Instructions to follow —
You are to retype all of the data exactly as it appears.

Plain-text document sources —
***
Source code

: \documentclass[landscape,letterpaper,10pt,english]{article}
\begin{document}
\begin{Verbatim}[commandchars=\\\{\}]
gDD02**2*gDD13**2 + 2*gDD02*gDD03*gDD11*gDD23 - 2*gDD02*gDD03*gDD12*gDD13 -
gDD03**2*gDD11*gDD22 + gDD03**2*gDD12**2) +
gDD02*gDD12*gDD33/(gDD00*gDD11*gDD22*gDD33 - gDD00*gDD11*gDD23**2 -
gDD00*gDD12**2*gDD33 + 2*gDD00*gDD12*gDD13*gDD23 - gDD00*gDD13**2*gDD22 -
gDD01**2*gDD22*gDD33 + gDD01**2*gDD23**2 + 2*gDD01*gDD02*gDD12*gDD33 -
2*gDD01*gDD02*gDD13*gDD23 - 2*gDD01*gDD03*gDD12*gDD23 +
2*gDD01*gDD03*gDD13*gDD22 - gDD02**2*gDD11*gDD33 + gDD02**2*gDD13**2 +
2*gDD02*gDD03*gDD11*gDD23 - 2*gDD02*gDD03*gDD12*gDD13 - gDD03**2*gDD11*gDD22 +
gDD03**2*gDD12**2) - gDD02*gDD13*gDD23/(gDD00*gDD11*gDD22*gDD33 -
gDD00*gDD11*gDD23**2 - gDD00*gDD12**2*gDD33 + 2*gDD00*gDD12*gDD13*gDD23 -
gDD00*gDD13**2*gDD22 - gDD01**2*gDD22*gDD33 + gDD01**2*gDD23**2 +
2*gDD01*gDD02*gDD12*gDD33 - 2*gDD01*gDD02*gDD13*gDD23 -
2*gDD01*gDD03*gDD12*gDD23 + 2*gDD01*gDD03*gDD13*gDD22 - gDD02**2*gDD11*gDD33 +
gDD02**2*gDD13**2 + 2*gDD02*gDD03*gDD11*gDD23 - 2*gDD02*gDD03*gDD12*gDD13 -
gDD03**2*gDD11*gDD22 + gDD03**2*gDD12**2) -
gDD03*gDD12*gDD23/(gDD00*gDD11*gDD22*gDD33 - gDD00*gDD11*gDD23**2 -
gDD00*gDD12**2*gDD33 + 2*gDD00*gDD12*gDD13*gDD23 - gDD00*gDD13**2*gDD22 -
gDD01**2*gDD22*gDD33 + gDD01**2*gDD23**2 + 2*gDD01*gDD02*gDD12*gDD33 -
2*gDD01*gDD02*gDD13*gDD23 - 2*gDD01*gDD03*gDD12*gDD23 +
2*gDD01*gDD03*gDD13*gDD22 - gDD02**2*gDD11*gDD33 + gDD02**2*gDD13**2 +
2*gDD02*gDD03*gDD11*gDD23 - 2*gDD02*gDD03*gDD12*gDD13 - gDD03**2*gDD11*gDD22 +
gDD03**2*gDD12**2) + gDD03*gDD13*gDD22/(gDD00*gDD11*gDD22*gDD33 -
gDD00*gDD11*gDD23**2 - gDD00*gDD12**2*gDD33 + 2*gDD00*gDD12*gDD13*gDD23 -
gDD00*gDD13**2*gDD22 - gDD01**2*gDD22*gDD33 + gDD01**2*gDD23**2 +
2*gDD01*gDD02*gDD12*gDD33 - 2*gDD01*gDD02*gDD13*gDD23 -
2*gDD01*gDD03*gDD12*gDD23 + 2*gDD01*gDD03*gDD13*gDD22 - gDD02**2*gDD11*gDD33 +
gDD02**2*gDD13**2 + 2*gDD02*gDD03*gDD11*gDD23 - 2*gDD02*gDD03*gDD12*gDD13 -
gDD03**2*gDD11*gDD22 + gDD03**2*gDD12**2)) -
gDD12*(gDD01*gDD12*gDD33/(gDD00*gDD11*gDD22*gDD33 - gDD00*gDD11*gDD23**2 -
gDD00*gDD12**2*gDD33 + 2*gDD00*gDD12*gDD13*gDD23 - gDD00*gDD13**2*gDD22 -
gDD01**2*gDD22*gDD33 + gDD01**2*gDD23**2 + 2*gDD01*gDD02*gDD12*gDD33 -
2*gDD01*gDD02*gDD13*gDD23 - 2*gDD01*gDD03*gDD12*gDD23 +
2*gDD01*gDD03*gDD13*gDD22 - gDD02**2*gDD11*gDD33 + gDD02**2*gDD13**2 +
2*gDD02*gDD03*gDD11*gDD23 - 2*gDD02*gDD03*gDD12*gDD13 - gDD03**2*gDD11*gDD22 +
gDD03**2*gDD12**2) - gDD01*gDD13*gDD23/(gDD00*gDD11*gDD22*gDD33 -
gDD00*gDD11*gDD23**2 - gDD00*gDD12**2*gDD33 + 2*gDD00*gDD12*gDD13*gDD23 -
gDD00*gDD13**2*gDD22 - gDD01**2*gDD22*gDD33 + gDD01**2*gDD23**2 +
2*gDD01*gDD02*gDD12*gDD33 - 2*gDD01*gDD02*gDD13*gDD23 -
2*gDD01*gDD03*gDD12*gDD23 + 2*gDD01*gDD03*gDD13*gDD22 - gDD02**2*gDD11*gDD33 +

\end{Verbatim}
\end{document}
***
Exercise output —
Source code

: \documentclass[landscape,letterpaper,10pt,english]{article}
\begin{document}
\begin{Verbatim}[commandchars=\\\{\}]
gDD02**2*gDD13**2 + 2*gDD02*gDD03*gDD11*gDD23 - 2*gDD02*gDD03*gDD12*gDD13 -
gDD03**2*gDD11*gDD22 + gDD03**2*gDD12**2) +
gDD02*gDD12*gDD33/(gDD00*gDD11*gDD22*gDD33 - gDD00*gDD11*gDD23**2 -
gDD00*gDD12**2*gDD33 + 2*gDD00*gDD12*gDD13*gDD23 - gDD00*gDD13**2*gDD22 -
gDD01**2*gDD22*gDD33 + gDD01**2*gDD23**2 + 2*gDD01*gDD02*gDD12*gDD33 -
2*gDD01*gDD02*gDD13*gDD23 - 2*gDD01*gDD03*gDD12*gDD23 +
2*gDD01*gDD03*gDD13*gDD22 - gDD02**2*gDD11*gDD33 + gDD02**2*gDD13**2 +
2*gDD02*gDD03*gDD11*gDD23 - 2*gDD02*gDD03*gDD12*gDD13 - gDD03**2*gDD11*gDD22 +
gDD03**2*gDD12**2) - gDD02*gDD13*gDD23/(gDD00*gDD11*gDD22*gDD33 -
gDD00*gDD11*gDD23**2 - gDD00*gDD12**2*gDD33 + 2*gDD00*gDD12*gDD13*gDD23 -
gDD00*gDD13**2*gDD22 - gDD01**2*gDD22*gDD33 + gDD01**2*gDD23**2 +
2*gDD01*gDD02*gDD12*gDD33 - 2*gDD01*gDD02*gDD13*gDD23 -
2*gDD01*gDD03*gDD12*gDD23 + 2*gDD01*gDD03*gDD13*gDD22 - gDD02**2*gDD11*gDD33 +
gDD02**2*gDD13**2 + 2*gDD02*gDD03*gDD11*gDD23 - 2*gDD02*gDD03*gDD12*gDD13 -
gDD03**2*gDD11*gDD22 + gDD03**2*gDD12**2) -
gDD03*gDD12*gDD23/(gDD00*gDD11*gDD22*gDD33 - gDD00*gDD11*gDD23**2 -
gDD00*gDD12**2*gDD33 + 2*gDD00*gDD12*gDD13*gDD23 - gDD00*gDD13**2*gDD22 -
gDD01**2*gDD22*gDD33 + gDD01**2*gDD23**2 + 2*gDD01*gDD02*gDD12*gDD33 -
2*gDD01*gDD02*gDD13*gDD23 - 2*gDD01*gDD03*gDD12*gDD23 +
2*gDD01*gDD03*gDD13*gDD22 - gDD02**2*gDD11*gDD33 + gDD02**2*gDD13**2 +
2*gDD02*gDD03*gDD11*gDD23 - 2*gDD02*gDD03*gDD12*gDD13 - gDD03**2*gDD11*gDD22 +
gDD03**2*gDD12**2) + gDD03*gDD13*gDD22/(gDD00*gDD11*gDD22*gDD33 -
gDD00*gDD11*gDD23**2 - gDD00*gDD12**2*gDD33 + 2*gDD00*gDD12*gDD13*gDD23 -
gDD00*gDD13**2*gDD22 - gDD01**2*gDD22*gDD33 + gDD01**2*gDD23**2 +
2*gDD01*gDD02*gDD12*gDD33 - 2*gDD01*gDD02*gDD13*gDD23 -
2*gDD01*gDD03*gDD12*gDD23 + 2*gDD01*gDD03*gDD13*gDD22 - gDD02**2*gDD11*gDD33 +
gDD02**2*gDD13**2 + 2*gDD02*gDD03*gDD11*gDD23 - 2*gDD02*gDD03*gDD12*gDD13 -
gDD03**2*gDD11*gDD22 + gDD03**2*gDD12**2)) -
gDD12*(gDD01*gDD12*gDD33/(gDD00*gDD11*gDD22*gDD33 - gDD00*gDD11*gDD23**2 -
gDD00*gDD12**2*gDD33 + 2*gDD00*gDD12*gDD13*gDD23 - gDD00*gDD13**2*gDD22 -
gDD01**2*gDD22*gDD33 + gDD01**2*gDD23**2 + 2*gDD01*gDD02*gDD12*gDD33 -
2*gDD01*gDD02*gDD13*gDD23 - 2*gDD01*gDD03*gDD12*gDD23 +
2*gDD01*gDD03*gDD13*gDD22 - gDD02**2*gDD11*gDD33 + gDD02**2*gDD13**2 +
2*gDD02*gDD03*gDD11*gDD23 - 2*gDD02*gDD03*gDD12*gDD13 - gDD03**2*gDD11*gDD22 +
gDD03**2*gDD12**2) - gDD01*gDD13*gDD23/(gDD00*gDD11*gDD22*gDD33 -
gDD00*gDD11*gDD23**2 - gDD00*gDD12**2*gDD33 + 2*gDD00*gDD12*gDD13*gDD23 -
gDD00*gDD13**2*gDD22 - gDD01**2*gDD22*gDD33 + gDD01**2*gDD23**2 +
2*gDD01*gDD02*gDD12*gDD33 - 2*gDD01*gDD02*gDD13*gDD23 -
2*gDD01*gDD03*gDD12*gDD23 + 2*gDD01*gDD03*gDD13*gDD22 - gDD02**2*gDD11*gDD33 +

\end{Verbatim}
\end{document}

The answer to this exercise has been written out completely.